Carbon monoxide poisoning — affinity 240× greater than O2; left-shifts the curve and reduces oxygen-carrying capacity; SpO2 reads falsely normal on standard pulse oximetry (co-oximetry required); treat with 100 percent O2 (reduces half-life from 5 h to 1 h) and hyperbaric O2 for severe cases.

Work of breathing

Work = pressure × volume change.
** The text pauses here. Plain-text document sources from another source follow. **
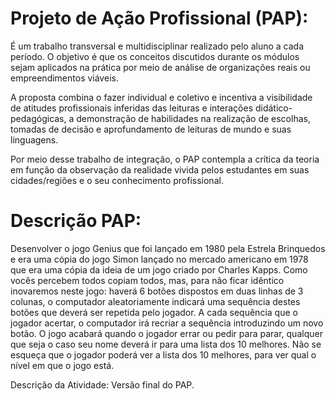 # Projeto de Ação Profissional (PAP):

É um trabalho transversal e multidisciplinar realizado pelo aluno a cada período. O objetivo é que os conceitos discutidos durante os módulos sejam aplicados na prática por meio de análise de organizações reais ou empreendimentos viáveis.

A proposta combina o fazer individual e coletivo e incentiva a visibilidade de atitudes profissionais inferidas das leituras e interações didático-pedagógicas, a demonstração de habilidades na realização de escolhas, tomadas de decisão e aprofundamento de leituras de mundo e suas linguagens.

Por meio desse trabalho de integração, o PAP contempla a crítica da teoria em função da observação da realidade vivida pelos estudantes em suas cidades/regiões e o seu conhecimento profissional.

# Descrição PAP:

Desenvolver o jogo Genius que foi lançado em 1980 pela Estrela Brinquedos e era uma cópia do jogo Simon lançado no mercado americano em 1978 que era uma cópia da ideia de um jogo criado por Charles Kapps. Como vocês percebem todos copiam todos, mas, para não ficar idêntico inovaremos neste jogo: haverá 6 botões dispostos em duas linhas de 3 colunas, o computador aleatoriamente indicará uma sequência destes botões que deverá ser repetida pelo jogador. A cada sequência que o jogador acertar, o computador irá recriar a sequência introduzindo um novo botão. O jogo acabará quando o jogador errar ou pedir para parar, qualquer que seja o caso seu nome deverá ir para uma lista dos 10 melhores. Não se esqueça que o jogador poderá ver a lista dos 10 melhores, para ver qual o nível em que o jogo está.

Descrição da Atividade:
Versão final do PAP.
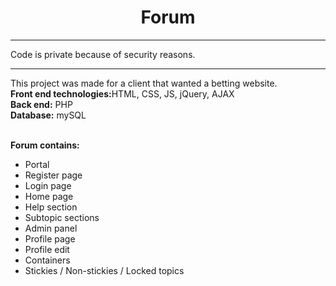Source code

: <center><h1>Forum</h1></center>
<hr>
Code is private because of security reasons.
<hr>
This project was made for a client that wanted a betting website.<br>
<b>Front end technologies:</b>HTML, CSS, JS, jQuery, AJAX<br>
<b>Back end:</b> PHP<br>
<b>Database:</b> mySQL<br><br>

<b>Forum contains:</b><br>
<ul>
  <li>Portal</li>
  <li>Register page</li>
  <li>Login page</li>
  <li>Home page</li>
  <li>Help section</li>
  <li>Subtopic sections</li>
  <li>Admin panel</li>
  <li>Profile page</li>
  <li>Profile edit</li>
  <li>Containers</li>
  <li>Stickies / Non-stickies / Locked topics</li>
</ul>
<br>
<br>
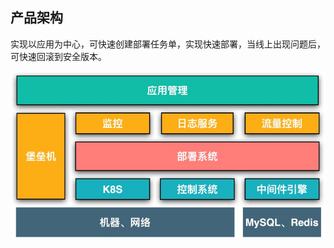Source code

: ## 产品架构

实现以应用为中心，可快速创建部署任务单，实现快速部署，当线上出现问题后，可快速回滚到安全版本。

 

![img](../../All-Image/deploy.assets/clip_image002.jpg)

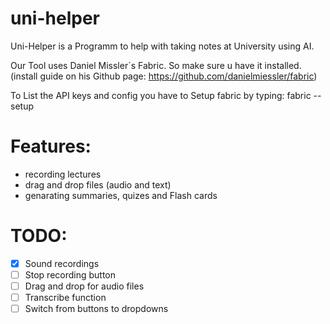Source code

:# uni-helper
Uni-Helper is a Programm to help with taking notes at University using AI.


Our Tool uses Daniel Missler´s Fabric. So make sure u have it installed.(install guide on his Github page: https://github.com/danielmiessler/fabric)

To List the API keys and config you have to Setup fabric by typing: fabric --setup

# Features:
- recording lectures 
- drag and drop files (audio and text)
- genarating summaries, quizes and Flash cards

# TODO: 
- [x] Sound recordings
- [ ] Stop recording button 
- [ ] Drag and drop for audio files 
- [ ] Transcribe function
- [ ] Switch from buttons to dropdowns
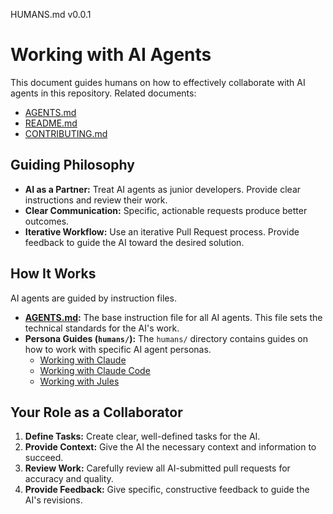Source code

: HUMANS.md v0.0.1

# Working with AI Agents

This document guides humans on how to effectively collaborate with AI agents in this repository. Related documents:
- [AGENTS.md](./AGENTS.md)
- [README.md](./README.md)
- [CONTRIBUTING.md](./CONTRIBUTING.md)

## Guiding Philosophy

- **AI as a Partner:** Treat AI agents as junior developers. Provide clear instructions and review their work.
- **Clear Communication:** Specific, actionable requests produce better outcomes.
- **Iterative Workflow:** Use an iterative Pull Request process. Provide feedback to guide the AI toward the desired solution.

## How It Works

AI agents are guided by instruction files.

- **[AGENTS.md](./AGENTS.md):** The base instruction file for all AI agents. This file sets the technical standards for the AI's work.
- **Persona Guides (`humans/`):** The `humans/` directory contains guides on how to work with specific AI agent personas.
  - [Working with Claude](humans/HUMANS.claude.md)
  - [Working with Claude Code](humans/HUMANS.claude.code.md)
  - [Working with Jules](humans/HUMANS.jules.md)

## Your Role as a Collaborator

1.  **Define Tasks:** Create clear, well-defined tasks for the AI.
2.  **Provide Context:** Give the AI the necessary context and information to succeed.
3.  **Review Work:** Carefully review all AI-submitted pull requests for accuracy and quality.
4.  **Provide Feedback:** Give specific, constructive feedback to guide the AI's revisions.
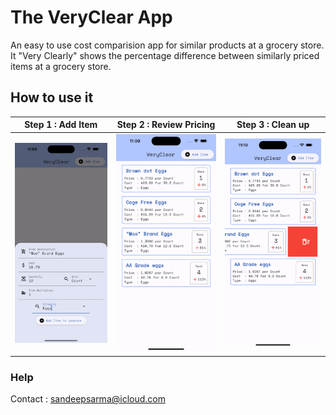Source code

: # The VeryClear App
An easy to use cost comparision app for similar products at a grocery store. It "Very Clearly" shows the percentage difference between similarly priced items at a grocery store.

## How to use it

**Step 1 : Add Item** | **Step 2 : Review Pricing** | **Step 3 : Clean up**
------------- | ------------- | -------------
![Image 1 description](./Screenshots/Step1-provide-info.png) | ![Image 2 description](./Screenshots/Step2-compare-products.png) | ![Image 3 description](./Screenshots/Step3-delete-entry.png)

### Help
Contact : sandeepsarma@icloud.com
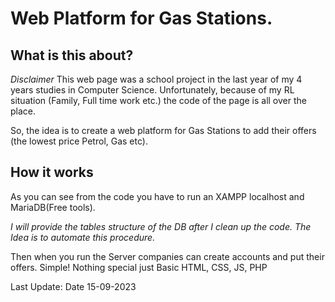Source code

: # Web Platform for Gas Stations.
## What is this about?
*Disclaimer*
This web page was a school project in the last year of my 4 years studies in Computer Science. Unfortunately, because of my RL situation (Family, Full time work  etc.) the code of the page is all over the place. 

So, the idea is to create a web platform for Gas Stations to add their offers (the lowest price Petrol, Gas etc). 

## How it works
As you can see from the code you have to run an XAMPP localhost and MariaDB(Free tools).

*I will provide the tables structure of the DB after I clean up the code. The Idea is to automate this procedure.*

Then when you run the Server companies can create accounts and put their offers. 
Simple! 
Nothing special just Basic HTML, CSS, JS, PHP 


Last Update: Date 15-09-2023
Has elastic (overcoming lung-chest recoil) and resistive (overcoming airway resistance) components.

• Restrictive disease — elastic work raised, breathe small and fast.
• Obstructive disease — resistive work raised, breathe slow and deep.

Total work is minimised at a respiratory rate of about 15/min in health, lower in restrictive and higher in obstructive disease.

Pulmonary function tests — interpretation

The single most-tested NEET PG pattern recognition exercise.

Obstructive pattern

• FEV1/FVC ratio below 0.70 (post-bronchodilator)
• FEV1 reduced disproportionately
• TLC raised (air-trapping), RV raised (hyperinflation)
• Expiratory flow-volume loop concave (scooped out)
• Reversibility (rise in FEV1 by 12 percent and 200 mL post-bronchodilator) → asthma
• DLCO reduced in emphysema, normal in chronic bronchitis and asthma

Restrictive pattern

• FEV1/FVC ratio normal or raised (above 0.70)
• Both FEV1 and FVC reduced proportionately
• TLC reduced (definitive)
• Flow-volume loop tall and narrow
• DLCO reduced in interstitial lung disease (parenchymal), normal in extrapulmonary restriction (kyphoscoliosis, neuromuscular)

Control of ventilation

Central

• Dorsal respiratory group (DRG) in medulla — inspiration; receives vagal and glossopharyngeal afferents.
• Ventral respiratory group (VRG) in medulla — active expiration during exercise.
• Pneumotaxic centre in upper pons — inhibits inspiration, increases respiratory rate.
• Apneustic centre in lower pons — promotes inspiration; lesion causes apneustic breathing (sustained inspiration).

Chemoreceptors

• Central chemoreceptors in medulla — sense CSF H+ (indirectly PaCO2 via the blood-brain barrier). Primary drive in health. Slow response (minutes). Insensitive to PaO2.
• Peripheral chemoreceptors — carotid bodies (glossopharyngeal nerve, dominant) and aortic bodies (vagus nerve). Sense PaO2 (drive only at PaO2 under 60 mm Hg), PaCO2, and pH. Fast response (seconds). The carotid body is the highest blood-flow organ per gram in the body.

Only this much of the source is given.